== TASK INSTRUCTIONS ==
Pictures should be left out when the listing below is repeated word for word.

◇ ◇ ◇ ◇ ◇

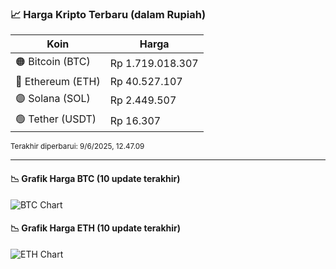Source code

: 

<!-- HARGA_KRIPTO -->
### 📈 Harga Kripto Terbaru (dalam Rupiah)

| Koin     | Harga         |
|----------|---------------|
| 🟠 Bitcoin (BTC)   | Rp 1.719.018.307 |
| 🔵 Ethereum (ETH)  | Rp 40.527.107 |
| 🟣 Solana (SOL)    | Rp 2.449.507 |
| 🟢 Tether (USDT)   | Rp 16.307 |

<sub>Terakhir diperbarui: 9/6/2025, 12.47.09</sub>

---

#### 📉 Grafik Harga BTC (10 update terakhir)
![BTC Chart](https://quickchart.io/chart?c=%7B%22type%22%3A%22line%22%2C%22data%22%3A%7B%22labels%22%3A%5B%2223%3A31%3A50%22%2C%2223%3A44%3A03%22%2C%2223%3A55%3A20%22%2C%2201%3A53%3A35%22%2C%2203%3A20%3A33%22%2C%2204%3A02%3A58%22%2C%2204%3A41%3A03%22%2C%2204%3A58%3A12%22%2C%2205%3A28%3A44%22%2C%2205%3A47%3A09%22%5D%2C%22datasets%22%3A%5B%7B%22label%22%3A%22Bitcoin%22%2C%22data%22%3A%5B1724264930%2C1724480603%2C1724482607%2C1723065380%2C1719490788%2C1722043944%2C1723152590%2C1721031274%2C1719567630%2C1719018307%5D%2C%22fill%22%3Afalse%2C%22borderColor%22%3A%22blue%22%2C%22tension%22%3A0.1%7D%5D%7D%7D)

#### 📉 Grafik Harga ETH (10 update terakhir)
![ETH Chart](https://quickchart.io/chart?c=%7B%22type%22%3A%22line%22%2C%22data%22%3A%7B%22labels%22%3A%5B%2223%3A31%3A50%22%2C%2223%3A44%3A03%22%2C%2223%3A55%3A20%22%2C%2201%3A53%3A35%22%2C%2203%3A20%3A33%22%2C%2204%3A02%3A58%22%2C%2204%3A41%3A03%22%2C%2204%3A58%3A12%22%2C%2205%3A28%3A44%22%2C%2205%3A47%3A09%22%5D%2C%22datasets%22%3A%5B%7B%22label%22%3A%22Ethereum%22%2C%22data%22%3A%5B40930009%2C40939309%2C40932923%2C40791001%2C40598263%2C40671417%2C40644752%2C40571912%2C40572134%2C40527107%5D%2C%22fill%22%3Afalse%2C%22borderColor%22%3A%22blue%22%2C%22tension%22%3A0.1%7D%5D%7D%7D)

<!-- /HARGA_KRIPTO -->
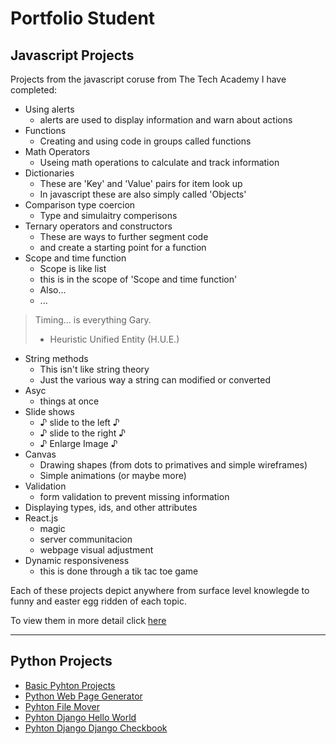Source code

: # Portfolio Student

## Javascript Projects
Projects from the javascript coruse from The Tech Academy I have completed:

* Using alerts 
  * alerts are used to display information and warn about actions
* Functions
  * Creating and using code in groups called functions
* Math Operators
  * Useing math operations to calculate and track information
* Dictionaries
  * These are 'Key' and 'Value' pairs for item look up
  * In javascript these are also simply called 'Objects'
* Comparison type coercion
  * Type and simulaitry comperisons
* Ternary operators and constructors
  * These are ways to further segment code 
  * and create a starting point for a function
* Scope and time function
  * Scope is like list
  * this is in the scope of 'Scope and time function'
  * Also...
  * ...

> Timing...  is everything Gary.
> - Heuristic Unified Entity (H.U.E.)

* String methods
  * This isn't like string theory
  * Just the various way a string can modified or converted
* Asyc 
  * things at once
* Slide shows
  * ♪ slide to the left ♪
  * ♪ slide to the right ♪
  * ♪ Enlarge Image ♪
* Canvas
  * Drawing shapes (from dots to primatives and simple wireframes)
  * Simple animations (or maybe more)
* Validation
  * form validation to prevent missing information
* Displaying types, ids, and other attributes
* React.js
  * magic
  * server communitacion
  * webpage visual adjustment
* Dynamic responsiveness
  * this is done through a tik tac toe game

Each of these projects depict anywhere from surface level knowlegde to funny and easter egg ridden of each topic.

To view them in more detail click [here](https://github.com/JasonAlkain/JavaScript_Projects)

<hr>

## Python Projects

* [Basic Pyhton Projects](https://github.com/JasonAlkain/Python_Projects)
* [Python Web Page Generator](https://github.com/JasonAlkain/PythonWebPageGenerator)
* [Pyhton File Mover](https://github.com/JasonAlkain/FileMover)
* [Pyhton Django Hello World](https://github.com/JasonAlkain/Hello_World)
* [Pyhton Django Django Checkbook](https://github.com/JasonAlkain/Django_Checkbook)
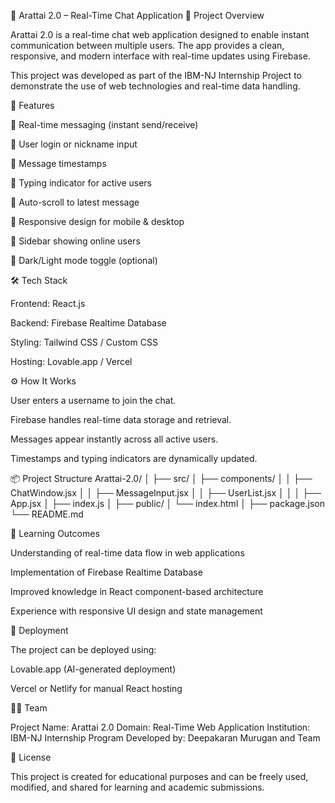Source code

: 💬 Arattai 2.0 – Real-Time Chat Application
📘 Project Overview

Arattai 2.0 is a real-time chat web application designed to enable instant communication between multiple users. The app provides a clean, responsive, and modern interface with real-time updates using Firebase.

This project was developed as part of the IBM-NJ Internship Project to demonstrate the use of web technologies and real-time data handling.

🚀 Features

🔹 Real-time messaging (instant send/receive)

🔹 User login or nickname input

🔹 Message timestamps

🔹 Typing indicator for active users

🔹 Auto-scroll to latest message

🔹 Responsive design for mobile & desktop

🔹 Sidebar showing online users

🔹 Dark/Light mode toggle (optional)

🛠️ Tech Stack

Frontend: React.js

Backend: Firebase Realtime Database

Styling: Tailwind CSS / Custom CSS

Hosting: Lovable.app / Vercel

⚙️ How It Works

User enters a username to join the chat.

Firebase handles real-time data storage and retrieval.

Messages appear instantly across all active users.

Timestamps and typing indicators are dynamically updated.

📦 Project Structure
Arattai-2.0/
│
├── src/
│   ├── components/
│   │   ├── ChatWindow.jsx
│   │   ├── MessageInput.jsx
│   │   ├── UserList.jsx
│   │
│   ├── App.jsx
│   ├── index.js
│
├── public/
│   └── index.html
│
├── package.json
└── README.md

🧠 Learning Outcomes

Understanding of real-time data flow in web applications

Implementation of Firebase Realtime Database

Improved knowledge in React component-based architecture

Experience with responsive UI design and state management

🚀 Deployment

The project can be deployed using:

Lovable.app (AI-generated deployment)

Vercel or Netlify for manual React hosting

🧑‍💻 Team

Project Name: Arattai 2.0
Domain: Real-Time Web Application
Institution: IBM-NJ Internship Program
Developed by: Deepakaran Murugan and Team

📜 License

This project is created for educational purposes and can be freely used, modified, and shared for learning and academic submissions.
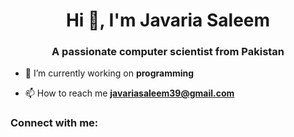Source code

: <h1 align="center">Hi 👋, I'm Javaria Saleem</h1>
<h3 align="center">A passionate computer scientist from Pakistan</h3>

- 🔭 I’m currently working on **programming**

- 📫 How to reach me **javariasaleem39@gmail.com**

<h3 align="left">Connect with me:</h3>
<p align="left">
</p>
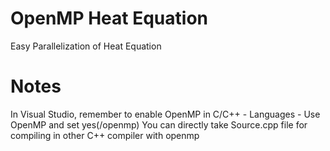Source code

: # OpenMP Heat Equation
Easy Parallelization of Heat Equation

# Notes
In Visual Studio, remember to enable OpenMP in C/C++ - Languages - Use OpenMP and set yes(/openmp)
You can directly take Source.cpp file for compiling in other C++ compiler with openmp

◇ ◇ ◇ ◇ ◇

== SOLUTION TO THIS TASK ==
Source code

: 

<!-- HARGA_KRIPTO -->
### 📈 Harga Kripto Terbaru (dalam Rupiah)

| Koin     | Harga         |
|----------|---------------|
| 🟠 Bitcoin (BTC)   | Rp 1.719.018.307 |
| 🔵 Ethereum (ETH)  | Rp 40.527.107 |
| 🟣 Solana (SOL)    | Rp 2.449.507 |
| 🟢 Tether (USDT)   | Rp 16.307 |

<sub>Terakhir diperbarui: 9/6/2025, 12.47.09</sub>

---

#### 📉 Grafik Harga BTC (10 update terakhir)
![BTC Chart](https://quickchart.io/chart?c=%7B%22type%22%3A%22line%22%2C%22data%22%3A%7B%22labels%22%3A%5B%2223%3A31%3A50%22%2C%2223%3A44%3A03%22%2C%2223%3A55%3A20%22%2C%2201%3A53%3A35%22%2C%2203%3A20%3A33%22%2C%2204%3A02%3A58%22%2C%2204%3A41%3A03%22%2C%2204%3A58%3A12%22%2C%2205%3A28%3A44%22%2C%2205%3A47%3A09%22%5D%2C%22datasets%22%3A%5B%7B%22label%22%3A%22Bitcoin%22%2C%22data%22%3A%5B1724264930%2C1724480603%2C1724482607%2C1723065380%2C1719490788%2C1722043944%2C1723152590%2C1721031274%2C1719567630%2C1719018307%5D%2C%22fill%22%3Afalse%2C%22borderColor%22%3A%22blue%22%2C%22tension%22%3A0.1%7D%5D%7D%7D)

#### 📉 Grafik Harga ETH (10 update terakhir)
![ETH Chart](https://quickchart.io/chart?c=%7B%22type%22%3A%22line%22%2C%22data%22%3A%7B%22labels%22%3A%5B%2223%3A31%3A50%22%2C%2223%3A44%3A03%22%2C%2223%3A55%3A20%22%2C%2201%3A53%3A35%22%2C%2203%3A20%3A33%22%2C%2204%3A02%3A58%22%2C%2204%3A41%3A03%22%2C%2204%3A58%3A12%22%2C%2205%3A28%3A44%22%2C%2205%3A47%3A09%22%5D%2C%22datasets%22%3A%5B%7B%22label%22%3A%22Ethereum%22%2C%22data%22%3A%5B40930009%2C40939309%2C40932923%2C40791001%2C40598263%2C40671417%2C40644752%2C40571912%2C40572134%2C40527107%5D%2C%22fill%22%3Afalse%2C%22borderColor%22%3A%22blue%22%2C%22tension%22%3A0.1%7D%5D%7D%7D)

<!-- /HARGA_KRIPTO -->
Source code

: # Portfolio Student

## Javascript Projects
Projects from the javascript coruse from The Tech Academy I have completed:

* Using alerts 
  * alerts are used to display information and warn about actions
* Functions
  * Creating and using code in groups called functions
* Math Operators
  * Useing math operations to calculate and track information
* Dictionaries
  * These are 'Key' and 'Value' pairs for item look up
  * In javascript these are also simply called 'Objects'
* Comparison type coercion
  * Type and simulaitry comperisons
* Ternary operators and constructors
  * These are ways to further segment code 
  * and create a starting point for a function
* Scope and time function
  * Scope is like list
  * this is in the scope of 'Scope and time function'
  * Also...
  * ...

> Timing...  is everything Gary.
> - Heuristic Unified Entity (H.U.E.)

* String methods
  * This isn't like string theory
  * Just the various way a string can modified or converted
* Asyc 
  * things at once
* Slide shows
  * ♪ slide to the left ♪
  * ♪ slide to the right ♪
  * ♪ Enlarge Image ♪
* Canvas
  * Drawing shapes (from dots to primatives and simple wireframes)
  * Simple animations (or maybe more)
* Validation
  * form validation to prevent missing information
* Displaying types, ids, and other attributes
* React.js
  * magic
  * server communitacion
  * webpage visual adjustment
* Dynamic responsiveness
  * this is done through a tik tac toe game

Each of these projects depict anywhere from surface level knowlegde to funny and easter egg ridden of each topic.

To view them in more detail click [here](https://github.com/JasonAlkain/JavaScript_Projects)

<hr>

## Python Projects

* [Basic Pyhton Projects](https://github.com/JasonAlkain/Python_Projects)
* [Python Web Page Generator](https://github.com/JasonAlkain/PythonWebPageGenerator)
* [Pyhton File Mover](https://github.com/JasonAlkain/FileMover)
* [Pyhton Django Hello World](https://github.com/JasonAlkain/Hello_World)
* [Pyhton Django Django Checkbook](https://github.com/JasonAlkain/Django_Checkbook)
Source code

: 💬 Arattai 2.0 – Real-Time Chat Application
📘 Project Overview

Arattai 2.0 is a real-time chat web application designed to enable instant communication between multiple users. The app provides a clean, responsive, and modern interface with real-time updates using Firebase.

This project was developed as part of the IBM-NJ Internship Project to demonstrate the use of web technologies and real-time data handling.

🚀 Features

🔹 Real-time messaging (instant send/receive)

🔹 User login or nickname input

🔹 Message timestamps

🔹 Typing indicator for active users

🔹 Auto-scroll to latest message

🔹 Responsive design for mobile & desktop

🔹 Sidebar showing online users

🔹 Dark/Light mode toggle (optional)

🛠️ Tech Stack

Frontend: React.js

Backend: Firebase Realtime Database

Styling: Tailwind CSS / Custom CSS

Hosting: Lovable.app / Vercel

⚙️ How It Works

User enters a username to join the chat.

Firebase handles real-time data storage and retrieval.

Messages appear instantly across all active users.

Timestamps and typing indicators are dynamically updated.

📦 Project Structure
Arattai-2.0/
│
├── src/
│   ├── components/
│   │   ├── ChatWindow.jsx
│   │   ├── MessageInput.jsx
│   │   ├── UserList.jsx
│   │
│   ├── App.jsx
│   ├── index.js
│
├── public/
│   └── index.html
│
├── package.json
└── README.md

🧠 Learning Outcomes

Understanding of real-time data flow in web applications

Implementation of Firebase Realtime Database

Improved knowledge in React component-based architecture

Experience with responsive UI design and state management

🚀 Deployment

The project can be deployed using:

Lovable.app (AI-generated deployment)

Vercel or Netlify for manual React hosting

🧑‍💻 Team

Project Name: Arattai 2.0
Domain: Real-Time Web Application
Institution: IBM-NJ Internship Program
Developed by: Deepakaran Murugan and Team

📜 License

This project is created for educational purposes and can be freely used, modified, and shared for learning and academic submissions.
Source code

: <h1 align="center">Hi 👋, I'm Javaria Saleem</h1>
<h3 align="center">A passionate computer scientist from Pakistan</h3>

- 🔭 I’m currently working on **programming**

- 📫 How to reach me **javariasaleem39@gmail.com**

<h3 align="left">Connect with me:</h3>
<p align="left">
</p>
Source code

: # OpenMP Heat Equation
Easy Parallelization of Heat Equation

# Notes
In Visual Studio, remember to enable OpenMP in C/C++ - Languages - Use OpenMP and set yes(/openmp)
You can directly take Source.cpp file for compiling in other C++ compiler with openmp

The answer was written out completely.